聴覚障がい者はどうして助詞の習得が難しい?

○助詞の性質とは?

『机「の」上「に」本「が」あります』

机と本の“位置関係”を示す文章。
モノ同士の“位置関係“を示せられるのなら、
ヒト同士の“位置関係”をも示せることになりますね。

『わたし「が」行きます』
『わたし「は」行きます』

単なる物理的な位置関係だけでなく、
あらゆるヒトがいる中でのキモチの動きも
関連づけられているような気がするのです。

前者は、誰もが(例えば先生のところに報告に)行くのを渋っている状況下、勇気を振り絞っての発言とも取れるわけですね。
うーん、鋭いイメージでしょうか。

後者は、例えば、いじめっ子が入院したものの、そのお見舞いに“私”以外は行かない(行きたくない)ことが分かっている状況で、確固たる意志のもと、お見舞いに行く、という(硬いながらも)円いイメージでしょうか。

助詞なんて、単なるオマケだろう。
単語の意味さえ分かっていればナントカなる。と侮っていた中高生時代、国語の問題に四苦八苦したものです笑

単語(私)と単語(行く)がもつ“情緒的な関係性”をつまびらかにしてくれるのが“助詞”の性質なのでは、と個人的に解釈してみました。

○どうして聴覚障がい者は助詞の習得が難しい?

えてして、
健聴者は聴覚的な認知範囲が360度だし、
常に日本語のシャワーを浴びてるのだから、
自然に習得できるけれど、
聴覚障がい者は聴こえない分、
習得が遅れるのではないか?との
解釈がなされます。
それももちろん、一理あると思いますが、
机上の訓練(例えば本の書き写し等)でもってしても、なかなか身につかないことも
よくあるんですね。

どうしてか、自分を例に考えてみました。

…個人的に本の内容がしっくり?くるようになったのは大学2年くらいからなんですね。(遅

どんな時期だっけ…と思いをはせると、
心ある大学の同期友人との付き合いが深まり始めたり、手話の飲み会企画を担当して、手話ができる参加者との交流が増えたり、きこえない子どもの塾の講師を始めて、子どもたちとのふれあいが増え始めた時期でした。

それらに共通するのは、、
【他者との(深い)関係づくり】であることに気づきました。

中高生時代、友人はいたものの、大学以降ほど深い話ができる・ケンカができる相手はさほど居ませんでした…。

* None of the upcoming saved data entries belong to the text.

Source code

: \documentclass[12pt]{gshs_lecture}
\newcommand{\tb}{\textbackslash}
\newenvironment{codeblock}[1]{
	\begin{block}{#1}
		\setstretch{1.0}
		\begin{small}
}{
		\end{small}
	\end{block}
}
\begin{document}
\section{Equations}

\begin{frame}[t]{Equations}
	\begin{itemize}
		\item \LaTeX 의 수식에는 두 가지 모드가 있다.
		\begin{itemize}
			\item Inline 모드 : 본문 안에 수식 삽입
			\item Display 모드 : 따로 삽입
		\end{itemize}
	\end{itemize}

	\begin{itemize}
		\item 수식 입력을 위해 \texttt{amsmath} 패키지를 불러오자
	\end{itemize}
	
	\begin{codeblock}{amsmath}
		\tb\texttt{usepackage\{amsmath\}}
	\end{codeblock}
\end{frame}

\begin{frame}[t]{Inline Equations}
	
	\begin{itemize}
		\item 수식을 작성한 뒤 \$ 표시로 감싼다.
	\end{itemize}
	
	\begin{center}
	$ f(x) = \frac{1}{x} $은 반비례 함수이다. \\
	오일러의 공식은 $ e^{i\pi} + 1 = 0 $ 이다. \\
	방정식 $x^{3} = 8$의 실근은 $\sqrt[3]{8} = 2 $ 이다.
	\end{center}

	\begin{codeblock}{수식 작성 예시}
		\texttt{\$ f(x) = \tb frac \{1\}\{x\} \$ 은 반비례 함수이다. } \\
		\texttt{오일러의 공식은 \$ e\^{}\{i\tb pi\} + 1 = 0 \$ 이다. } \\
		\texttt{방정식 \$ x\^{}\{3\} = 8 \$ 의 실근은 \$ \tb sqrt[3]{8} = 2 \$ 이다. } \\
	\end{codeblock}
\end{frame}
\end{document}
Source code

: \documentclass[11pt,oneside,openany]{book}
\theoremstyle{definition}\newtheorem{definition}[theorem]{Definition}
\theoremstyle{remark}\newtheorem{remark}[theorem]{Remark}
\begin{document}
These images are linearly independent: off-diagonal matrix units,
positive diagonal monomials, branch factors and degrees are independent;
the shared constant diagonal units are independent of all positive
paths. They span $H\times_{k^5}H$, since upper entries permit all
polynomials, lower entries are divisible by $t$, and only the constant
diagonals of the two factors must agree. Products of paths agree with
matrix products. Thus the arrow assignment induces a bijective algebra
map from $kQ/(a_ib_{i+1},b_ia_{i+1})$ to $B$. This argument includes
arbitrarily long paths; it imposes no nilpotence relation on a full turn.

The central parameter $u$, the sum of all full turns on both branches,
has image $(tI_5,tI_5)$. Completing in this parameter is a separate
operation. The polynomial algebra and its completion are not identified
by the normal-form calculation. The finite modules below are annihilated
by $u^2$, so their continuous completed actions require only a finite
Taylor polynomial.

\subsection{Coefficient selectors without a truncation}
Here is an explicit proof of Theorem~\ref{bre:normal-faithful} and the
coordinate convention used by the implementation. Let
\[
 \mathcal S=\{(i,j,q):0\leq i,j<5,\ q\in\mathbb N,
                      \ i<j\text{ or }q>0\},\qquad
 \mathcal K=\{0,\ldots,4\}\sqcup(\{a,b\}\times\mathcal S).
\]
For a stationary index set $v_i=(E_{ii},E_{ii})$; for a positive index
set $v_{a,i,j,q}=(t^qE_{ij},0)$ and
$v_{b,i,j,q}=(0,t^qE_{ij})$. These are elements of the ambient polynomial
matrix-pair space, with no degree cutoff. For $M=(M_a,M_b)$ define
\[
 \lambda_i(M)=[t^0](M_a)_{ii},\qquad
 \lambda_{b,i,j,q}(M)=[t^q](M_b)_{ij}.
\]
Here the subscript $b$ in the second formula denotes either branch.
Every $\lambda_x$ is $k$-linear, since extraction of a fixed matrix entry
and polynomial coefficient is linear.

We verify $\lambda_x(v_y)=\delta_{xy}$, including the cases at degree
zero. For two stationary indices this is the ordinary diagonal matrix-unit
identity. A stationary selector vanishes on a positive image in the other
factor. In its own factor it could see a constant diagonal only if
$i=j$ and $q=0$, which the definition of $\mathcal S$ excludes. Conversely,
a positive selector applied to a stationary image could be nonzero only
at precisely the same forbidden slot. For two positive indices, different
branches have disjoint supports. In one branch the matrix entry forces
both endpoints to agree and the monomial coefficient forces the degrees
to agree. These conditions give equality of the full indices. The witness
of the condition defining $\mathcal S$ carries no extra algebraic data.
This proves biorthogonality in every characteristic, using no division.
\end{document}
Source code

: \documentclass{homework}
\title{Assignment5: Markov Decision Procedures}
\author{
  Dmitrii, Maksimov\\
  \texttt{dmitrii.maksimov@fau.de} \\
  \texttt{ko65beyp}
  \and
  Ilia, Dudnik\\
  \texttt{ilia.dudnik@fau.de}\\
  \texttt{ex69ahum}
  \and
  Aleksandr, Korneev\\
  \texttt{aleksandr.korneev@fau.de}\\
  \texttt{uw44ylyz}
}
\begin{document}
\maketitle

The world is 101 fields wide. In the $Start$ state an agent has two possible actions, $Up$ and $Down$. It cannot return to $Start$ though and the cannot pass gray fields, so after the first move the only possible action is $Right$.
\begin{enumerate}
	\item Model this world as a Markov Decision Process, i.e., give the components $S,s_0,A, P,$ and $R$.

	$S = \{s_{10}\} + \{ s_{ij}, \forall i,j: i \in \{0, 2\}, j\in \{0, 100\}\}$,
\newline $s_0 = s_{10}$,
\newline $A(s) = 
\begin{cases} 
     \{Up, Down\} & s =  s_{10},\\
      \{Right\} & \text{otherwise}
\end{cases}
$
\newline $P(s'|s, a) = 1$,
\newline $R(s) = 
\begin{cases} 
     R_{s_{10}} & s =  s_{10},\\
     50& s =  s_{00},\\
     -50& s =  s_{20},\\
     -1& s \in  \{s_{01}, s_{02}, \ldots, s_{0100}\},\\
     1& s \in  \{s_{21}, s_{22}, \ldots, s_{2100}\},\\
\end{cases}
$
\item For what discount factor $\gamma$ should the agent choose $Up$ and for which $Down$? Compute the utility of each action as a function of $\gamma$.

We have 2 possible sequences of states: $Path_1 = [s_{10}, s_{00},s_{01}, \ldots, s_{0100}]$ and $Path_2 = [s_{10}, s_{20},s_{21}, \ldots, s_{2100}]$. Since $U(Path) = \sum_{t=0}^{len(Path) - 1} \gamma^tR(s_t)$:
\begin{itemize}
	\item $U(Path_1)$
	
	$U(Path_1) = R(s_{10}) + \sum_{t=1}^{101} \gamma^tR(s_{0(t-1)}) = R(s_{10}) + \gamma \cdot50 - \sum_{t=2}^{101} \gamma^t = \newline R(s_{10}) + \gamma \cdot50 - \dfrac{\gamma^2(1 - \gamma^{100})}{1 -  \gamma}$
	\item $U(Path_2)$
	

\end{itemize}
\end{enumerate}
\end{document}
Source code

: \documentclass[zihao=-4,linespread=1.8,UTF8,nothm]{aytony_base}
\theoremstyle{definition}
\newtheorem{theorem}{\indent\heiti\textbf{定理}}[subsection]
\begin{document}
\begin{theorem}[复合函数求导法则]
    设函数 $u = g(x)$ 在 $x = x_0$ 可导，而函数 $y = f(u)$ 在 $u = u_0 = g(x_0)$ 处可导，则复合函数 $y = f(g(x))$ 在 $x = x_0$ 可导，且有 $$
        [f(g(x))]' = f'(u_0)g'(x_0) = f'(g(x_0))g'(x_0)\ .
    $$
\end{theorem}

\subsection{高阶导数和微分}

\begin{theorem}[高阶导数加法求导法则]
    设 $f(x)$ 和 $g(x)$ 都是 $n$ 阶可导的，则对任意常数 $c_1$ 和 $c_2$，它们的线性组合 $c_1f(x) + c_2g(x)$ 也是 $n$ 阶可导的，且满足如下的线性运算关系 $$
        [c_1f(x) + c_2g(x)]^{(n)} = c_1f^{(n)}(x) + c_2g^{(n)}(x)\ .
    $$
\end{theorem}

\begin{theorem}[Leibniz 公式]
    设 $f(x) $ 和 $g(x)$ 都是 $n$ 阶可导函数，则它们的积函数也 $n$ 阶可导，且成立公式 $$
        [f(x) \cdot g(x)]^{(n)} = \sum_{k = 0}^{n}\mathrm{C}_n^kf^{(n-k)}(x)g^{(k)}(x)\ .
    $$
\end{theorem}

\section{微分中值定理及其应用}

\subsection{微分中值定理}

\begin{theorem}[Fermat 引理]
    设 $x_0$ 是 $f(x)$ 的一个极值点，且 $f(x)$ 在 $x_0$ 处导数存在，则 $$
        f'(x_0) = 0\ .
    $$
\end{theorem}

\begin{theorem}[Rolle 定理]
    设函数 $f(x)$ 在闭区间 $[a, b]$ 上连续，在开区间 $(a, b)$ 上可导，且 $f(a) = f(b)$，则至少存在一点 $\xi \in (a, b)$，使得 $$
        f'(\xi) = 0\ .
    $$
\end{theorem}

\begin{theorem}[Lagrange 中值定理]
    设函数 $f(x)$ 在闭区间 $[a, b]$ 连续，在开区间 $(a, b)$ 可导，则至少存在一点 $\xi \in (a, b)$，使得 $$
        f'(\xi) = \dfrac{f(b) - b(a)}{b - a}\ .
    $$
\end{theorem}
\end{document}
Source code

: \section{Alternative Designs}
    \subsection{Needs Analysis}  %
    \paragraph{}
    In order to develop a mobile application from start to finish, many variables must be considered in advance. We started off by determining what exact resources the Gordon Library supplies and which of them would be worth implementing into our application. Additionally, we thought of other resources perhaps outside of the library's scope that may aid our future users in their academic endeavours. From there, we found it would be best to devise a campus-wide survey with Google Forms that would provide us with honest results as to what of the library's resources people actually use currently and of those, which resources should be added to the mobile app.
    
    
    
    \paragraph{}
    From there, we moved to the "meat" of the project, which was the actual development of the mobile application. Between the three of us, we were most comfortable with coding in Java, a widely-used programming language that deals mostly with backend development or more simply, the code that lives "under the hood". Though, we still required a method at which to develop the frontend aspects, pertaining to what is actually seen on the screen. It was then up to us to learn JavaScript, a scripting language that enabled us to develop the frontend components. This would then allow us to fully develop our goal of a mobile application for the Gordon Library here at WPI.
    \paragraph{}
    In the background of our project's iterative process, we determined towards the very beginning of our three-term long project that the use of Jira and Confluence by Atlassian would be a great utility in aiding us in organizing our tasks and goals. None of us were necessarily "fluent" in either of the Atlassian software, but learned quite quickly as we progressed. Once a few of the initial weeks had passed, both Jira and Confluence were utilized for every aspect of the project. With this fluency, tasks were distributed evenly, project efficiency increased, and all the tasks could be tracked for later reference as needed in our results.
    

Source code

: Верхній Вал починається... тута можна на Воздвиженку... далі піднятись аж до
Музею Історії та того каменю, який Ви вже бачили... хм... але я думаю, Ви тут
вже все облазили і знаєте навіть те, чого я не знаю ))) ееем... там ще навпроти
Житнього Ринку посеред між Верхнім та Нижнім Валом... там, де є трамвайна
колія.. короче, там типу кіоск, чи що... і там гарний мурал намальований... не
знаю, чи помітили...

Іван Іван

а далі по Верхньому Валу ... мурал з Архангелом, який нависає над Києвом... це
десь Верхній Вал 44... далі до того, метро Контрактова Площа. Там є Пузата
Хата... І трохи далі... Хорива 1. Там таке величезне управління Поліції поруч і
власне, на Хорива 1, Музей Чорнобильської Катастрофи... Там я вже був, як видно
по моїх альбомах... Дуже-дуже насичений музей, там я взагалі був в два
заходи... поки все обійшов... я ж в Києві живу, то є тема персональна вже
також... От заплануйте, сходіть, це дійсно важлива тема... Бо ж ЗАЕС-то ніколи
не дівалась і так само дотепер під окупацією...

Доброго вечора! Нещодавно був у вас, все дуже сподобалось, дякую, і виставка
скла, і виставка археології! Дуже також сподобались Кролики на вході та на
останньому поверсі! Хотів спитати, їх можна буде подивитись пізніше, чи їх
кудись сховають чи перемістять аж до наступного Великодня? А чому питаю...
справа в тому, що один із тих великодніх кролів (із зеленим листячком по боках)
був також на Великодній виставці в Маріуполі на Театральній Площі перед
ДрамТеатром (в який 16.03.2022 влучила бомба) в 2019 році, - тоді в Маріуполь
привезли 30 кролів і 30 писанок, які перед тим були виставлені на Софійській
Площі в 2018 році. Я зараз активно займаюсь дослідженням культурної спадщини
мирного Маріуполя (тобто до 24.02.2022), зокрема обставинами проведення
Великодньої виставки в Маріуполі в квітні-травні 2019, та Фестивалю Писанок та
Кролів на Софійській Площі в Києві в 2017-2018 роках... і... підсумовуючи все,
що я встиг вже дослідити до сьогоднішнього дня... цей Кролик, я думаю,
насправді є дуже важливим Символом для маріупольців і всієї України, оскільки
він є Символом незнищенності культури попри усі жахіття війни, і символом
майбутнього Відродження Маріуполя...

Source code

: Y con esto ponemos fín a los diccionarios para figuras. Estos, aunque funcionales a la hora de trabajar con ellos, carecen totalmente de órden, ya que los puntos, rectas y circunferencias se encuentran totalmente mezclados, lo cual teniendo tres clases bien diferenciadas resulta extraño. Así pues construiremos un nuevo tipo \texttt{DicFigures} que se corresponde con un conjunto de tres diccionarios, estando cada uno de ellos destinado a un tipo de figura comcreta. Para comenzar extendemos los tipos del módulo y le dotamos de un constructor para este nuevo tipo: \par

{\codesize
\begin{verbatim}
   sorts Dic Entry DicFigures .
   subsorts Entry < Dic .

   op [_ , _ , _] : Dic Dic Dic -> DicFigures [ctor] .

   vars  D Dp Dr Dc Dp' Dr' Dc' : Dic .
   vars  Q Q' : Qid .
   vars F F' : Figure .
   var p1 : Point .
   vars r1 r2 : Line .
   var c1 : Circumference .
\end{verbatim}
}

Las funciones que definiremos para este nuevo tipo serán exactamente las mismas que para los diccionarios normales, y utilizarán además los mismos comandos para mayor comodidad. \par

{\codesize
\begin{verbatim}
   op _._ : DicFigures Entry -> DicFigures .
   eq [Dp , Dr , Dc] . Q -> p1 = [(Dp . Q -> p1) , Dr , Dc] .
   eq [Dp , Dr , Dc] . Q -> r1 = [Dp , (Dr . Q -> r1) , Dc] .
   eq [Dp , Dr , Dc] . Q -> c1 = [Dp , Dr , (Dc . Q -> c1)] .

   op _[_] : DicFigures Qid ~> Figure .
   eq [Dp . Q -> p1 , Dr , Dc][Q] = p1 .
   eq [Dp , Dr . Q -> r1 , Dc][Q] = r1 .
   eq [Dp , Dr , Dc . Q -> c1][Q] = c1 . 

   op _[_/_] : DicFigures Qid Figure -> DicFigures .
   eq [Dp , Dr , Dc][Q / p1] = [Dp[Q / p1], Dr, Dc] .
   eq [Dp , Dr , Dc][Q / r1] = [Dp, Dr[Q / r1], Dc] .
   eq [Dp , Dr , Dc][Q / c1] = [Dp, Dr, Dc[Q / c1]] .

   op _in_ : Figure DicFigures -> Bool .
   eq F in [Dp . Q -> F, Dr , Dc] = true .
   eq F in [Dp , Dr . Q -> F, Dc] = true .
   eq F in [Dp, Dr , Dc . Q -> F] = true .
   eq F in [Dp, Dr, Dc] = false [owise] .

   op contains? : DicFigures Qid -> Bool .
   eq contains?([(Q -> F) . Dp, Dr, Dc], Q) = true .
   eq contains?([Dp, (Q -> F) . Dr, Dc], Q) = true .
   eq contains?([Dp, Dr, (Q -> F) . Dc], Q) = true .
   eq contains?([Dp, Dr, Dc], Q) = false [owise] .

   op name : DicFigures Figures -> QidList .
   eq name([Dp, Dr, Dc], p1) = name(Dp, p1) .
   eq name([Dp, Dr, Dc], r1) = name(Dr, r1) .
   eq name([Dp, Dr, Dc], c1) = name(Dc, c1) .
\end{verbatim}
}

つまり、うわべだけの関係で、ヒトとキモチを通わせる機会が少なく、情緒が十二分に育たなかった。だから、対人関係下の状況や情緒に深く関係する“助詞”のホントウの意味を理解できず、単語の意味はわかるはずなのに、どうして文(全体像)が読め(掴め)ないんや…という状況に陥っていたのかもしれません。

◎手話cafésalonのススメ

実は、5年ほど前から、知人の勧めも手伝って、手話cafésalonを開きました。
(1年継続、2年のブランクを経て、現在3年目に差しかかろうとしています)

当初の目的としては、会場近くでの手話イベント開催にあたって、障がいの有無関係なく、少しでも足を運びやすくして頂ける&手話に対してとっつきやすいイメージを持ってもらおうという想いがありました。

しかし、続けていくうちに、手話caféに足繁く通っては、手話ができるきこえる方とコミュニケーションをとっていた、とある聴覚障がい者に変化が現れ始めました。よりコミュニケーション力が増してきたように思えたのです。単語力うんぬんではなく、会話のテンポを少しずつ意識し始めているように見受けられました。
他の効能も相まってのことかもしれませんが…。

また、自身としても、企画を担当する、つまり広告・交渉・対話…といったコトバを活かすポジションに就いたことで、自らが発したコトバに対する種々の反応を通して、自身の情緒が深まってきたように感ぜられました。「が」と「は」といった1文字ですら、相手の反応も異なってくるくらいですから、言葉選びにも敏感にならざるを得ず、それがまた愉しいのですよ。笑

そこから、他人のコトバ(助詞も!)の使い回しに感嘆させられる日々が続くようになりました。マンガしか読まなかった昔の自分からは、ここまでコトバに取り込まれるとは想像だにしませんでしたわ…。

手話cafésalonのススメ。

『手話cafésalonへの参加のススメ』

『手話cafésalonといったような“共通言語下のコミュニティづくり”のススメ』

二重の意味をはらませていたことを、
最後にご説明させていただきます笑

他人とのキモチの交流で、
助詞をも制せん!

ありがとうございます。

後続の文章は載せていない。